Puisque vous m'en offrez l'occasion, je le dis : oui, ils doivent aller voter, dans ces régions-là, pour les listes de gauche, pour la gauche qui s'est rassemblée. Il n'y a, de ce point de vue, aucune nouvelle information. Ces vingt et une régions sur vingt-deux étaient, jusqu'à maintenant, animées, gouvernées par la gauche rassemblée, et vous le savez parfaitement.

M. Alain Fouché. Pas avec les Verts !

M. Manuel Valls, Premier ministre. Nous avons été plusieurs à dire combien il était important, puisqu'il s'agissait de la gestion des régions, que ceux qui les avaient gouvernées puissent se retrouver ensemble dès le premier tour.

C'est à l'occasion du second tour que ce rassemblement...

M. Alain Fouché. ... passager !

M. Manuel Valls, Premier ministre. ... s'est fait, dans les meilleures conditions possible. (Sourires sur certaines travées du groupe Les Républicains.) C'est sur la base à la fois d'un bilan et d'un projet que ce rassemblement doit avoir lieu.

De ce point de vue-là, monsieur Zocchetto, je souhaiterais que, dans certaines régions - je pense à Rhône-Alpes ou à l'Île-de-France -, les idées qui sont les vôtres, celles que vous portez, l'idée du centre, l'idée d'un certain humanisme, l'idée du rejet de l'extrême-droite (Applaudissements sur les travées du groupe socialiste et républicain, ainsi que sur certaines travées du RDSE. - Protestations sur les travées du groupe Les Républicains et de l'UDI-UC.), soient davantage relayées. (Mme Chantal Jouanno s'exclame.) Peut-être, à ce moment-là, y aurait-il davantage de clarté dans le pays !
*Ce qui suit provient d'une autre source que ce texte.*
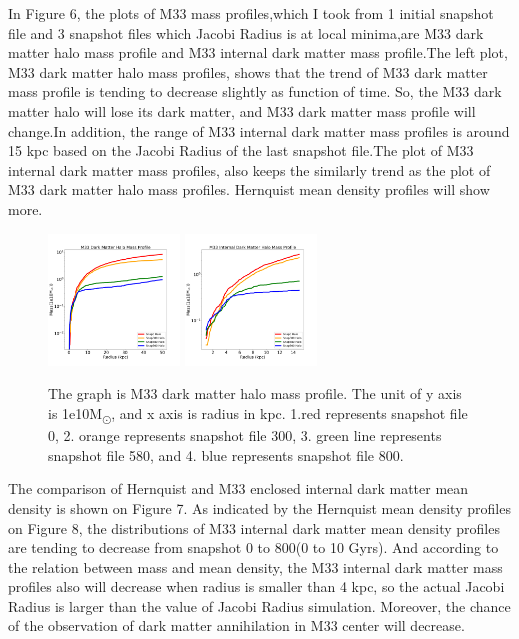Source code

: \documentclass[twocolumn]{aastex63}
\begin{document}
\indent In Figure 6, the plots of M33 mass profiles,which I took from 1 initial snapshot file and 3 snapshot files which Jacobi Radius is at local minima,are M33 dark matter halo mass profile and M33 internal dark matter mass profile.The left plot, M33 dark matter halo mass profiles, shows that the trend of M33 dark matter mass profile is tending to decrease slightly as function of time. So, the M33 dark matter halo will lose its dark matter, and M33 dark matter mass profile will change.In addition, the range of M33 internal dark matter mass profiles is around 15 kpc based on the Jacobi Radius of the last snapshot file.The plot of M33 internal dark matter mass profiles, also keeps the similarly trend as the plot of M33 dark matter halo mass profiles. Hernquist mean density profiles will show more.
\begin{figure}[H]
    \includegraphics[width=3.5cm]{MassProfile_M33Halo.png}\hfill
    \includegraphics[width=3.5cm]{MassProfile_InternalM33Halo.png}\hfill
    \caption{The graph is M33 dark matter halo mass profile. The unit of y axis is 1e10M\textsubscript{\(\odot\)}, and x axis is radius in kpc. 1.red represents  snapshot file 0, 2. orange represents snapshot file 300, 3. green line represents snapshot file 580, and 4. blue represents snapshot file 800.}
\end{figure}
The comparison of Hernquist and M33 enclosed internal dark matter mean density is shown on Figure 7. As indicated by the Hernquist mean density profiles on Figure 8, the distributions of M33 internal dark matter mean density profiles are tending to decrease from snapshot 0 to 800(0 to 10 Gyrs). And according to the relation between mass and mean density, the M33 internal dark matter mass profiles also will decrease when radius is smaller than 4 kpc, so the actual Jacobi Radius is larger than the value of Jacobi Radius simulation. Moreover, the chance of the observation of dark matter annihilation in M33 center will decrease. 
\end{document}
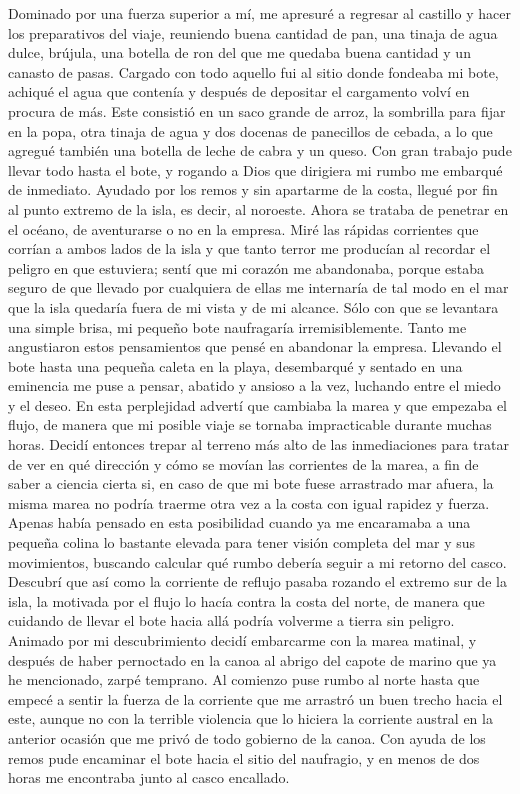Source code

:\documentclass{novela}
\begin{document}
    Dominado por una fuerza superior a mí, me apresuré a regresar al castillo y hacer los preparativos del viaje, reuniendo buena cantidad de pan, una tinaja de agua dulce, brújula, una botella de ron del que me quedaba buena cantidad y un canasto de pasas. Cargado con todo aquello fui al sitio donde fondeaba mi bote, achiqué el agua que contenía y después de depositar el cargamento volví en procura de más. Este consistió en un saco grande de arroz, la sombrilla para fijar en la popa, otra tinaja de agua y dos docenas de panecillos de cebada, a lo que agregué también una botella de leche de cabra y un queso. Con gran trabajo pude llevar todo hasta el bote, y rogando a Dios que dirigiera mi rumbo me embarqué de inmediato. Ayudado por los remos y sin apartarme de la costa, llegué por fin al punto extremo de la isla, es decir, al noroeste. Ahora se trataba de penetrar en el océano, de aventurarse o no en la empresa. Miré las rápidas corrientes que corrían a ambos lados de la isla y que tanto terror me producían al recordar el peligro en que estuviera; sentí que mi corazón me abandonaba, porque estaba seguro de que llevado por cualquiera de ellas me internaría de tal modo en el mar que la isla quedaría fuera de mi vista y de mi alcance. Sólo con que se levantara una simple brisa, mi pequeño bote naufragaría irremisiblemente.
    Tanto me angustiaron estos pensamientos que pensé en abandonar la empresa. Llevando el bote hasta una pequeña caleta en la playa, desembarqué y sentado en una eminencia me puse a pensar, abatido y ansioso a la vez, luchando entre el miedo y el deseo. En esta perplejidad advertí que cambiaba la marea y que empezaba el flujo, de manera que mi posible viaje se tornaba impracticable durante muchas horas.
    Decidí entonces trepar al terreno más alto de las inmediaciones para tratar de ver en qué dirección y cómo se movían las corrientes de la marea, a fin de saber a ciencia cierta si, en caso de que mi bote fuese arrastrado mar afuera, la misma marea no podría traerme otra vez a la costa con igual rapidez y fuerza. Apenas había pensado en esta posibilidad cuando ya me encaramaba a una pequeña colina lo bastante elevada para tener visión completa del mar y sus movimientos, buscando calcular qué rumbo debería seguir a mi retorno del casco. Descubrí que así como la corriente de reflujo pasaba rozando el extremo sur de la isla, la motivada por el flujo lo hacía contra la costa del norte, de manera que cuidando de llevar el bote hacia allá podría volverme a tierra sin peligro.
    Animado por mi descubrimiento decidí embarcarme con la marea matinal, y después de haber pernoctado en la canoa al abrigo del capote de marino que ya he mencionado, zarpé temprano. Al comienzo puse rumbo al norte hasta que empecé a sentir la fuerza de la corriente que me arrastró un buen trecho hacia el este, aunque no con la terrible violencia que lo hiciera la corriente austral en la anterior ocasión que me privó de todo gobierno de la canoa. Con ayuda de los remos pude encaminar el bote hacia el sitio del naufragio, y en menos de dos horas me encontraba junto al casco encallado.
\end{document}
M. Jean-François Husson. La question !

M. Manuel Valls, Premier ministre. J'ai été maire pendant douze ans, monsieur Zocchetto, et je suis toujours conseiller municipal d'une même majorité qui comprend des socialistes, des communistes et des Verts. C'est l'histoire !

Jamais, monsieur Zocchetto - et je le dis à d'autres qui se sont exprimés sur ce sujet ou qui ont fait certaines comparaisons, y compris parmi le patronat -, jamais je ne comparerai, au vu de l'histoire de mon pays, au vu de l'histoire de la France, l'histoire du parti communiste, sa place dans notre histoire, et celle de l'extrême-droite. Et je me suis toujours honoré, en tant que maire, de compter des communistes dans ma majorité. (Applaudissements sur les travées du groupe socialiste et républicain, ainsi que sur les travées du groupe écologiste.) Je me suis toujours honoré de pouvoir promouvoir, à condition que les choses soient claires, le rassemblement de toute la gauche et, quand c'est nécessaire, de tous les Républicains. Je n'ai jamais oublié, monsieur Zocchetto, la place des communistes dans la Résistance ou dans le premier gouvernement du général de Gaulle. (Applaudissements sur les travées du groupe socialiste et républicain, ainsi que du groupe écologiste. -Protestations sur les travées du groupe Les Républicains.) De ce point de vue-là, que les choses soient claires pour chacun !

Ce qui me paraît essentiel, c'est que la ligne du Gouvernement soit affirmée, c'est qu'elle soit claire sur la nécessité de la croissance, de l'emploi, avec nos convictions et mes convictions.

M. Jean-François Husson. La question !

M. Manuel Valls, Premier ministre. Je ne doute pas que le partenariat entre l'État et les régions se fera sur le développement économique, l'apprentissage, les lycées, l'agriculture, le développement durable, les transports, les mobilités, comme nous l'avons fait dans le cadre des contrats de plan. Et c'est ainsi que nous allons continuer d'agir, fiers d'être de gauche et fiers d'être républicains ! (Applaudissements sur les travées du groupe socialiste et républicain, ainsi que sur certaines travées du groupe écologiste et du RDSE. -M. Michel Le Scouarnec applaudit également.)

M. le président. La parole est à M. François Zocchetto, pour la réplique.

M. François Zocchetto. Monsieur le Premier ministre, vous fustigez, comme nous, le Front national. Mais, dans le même temps, vous alimentez son fonds de commerce par ce qui est perçu, même si vous ne partagez pas ce point de vue, comme des arrangements. (Applaudissements sur les travées de l'UDI-UC. -Protestations sur les travées du groupe socialiste et républicain.)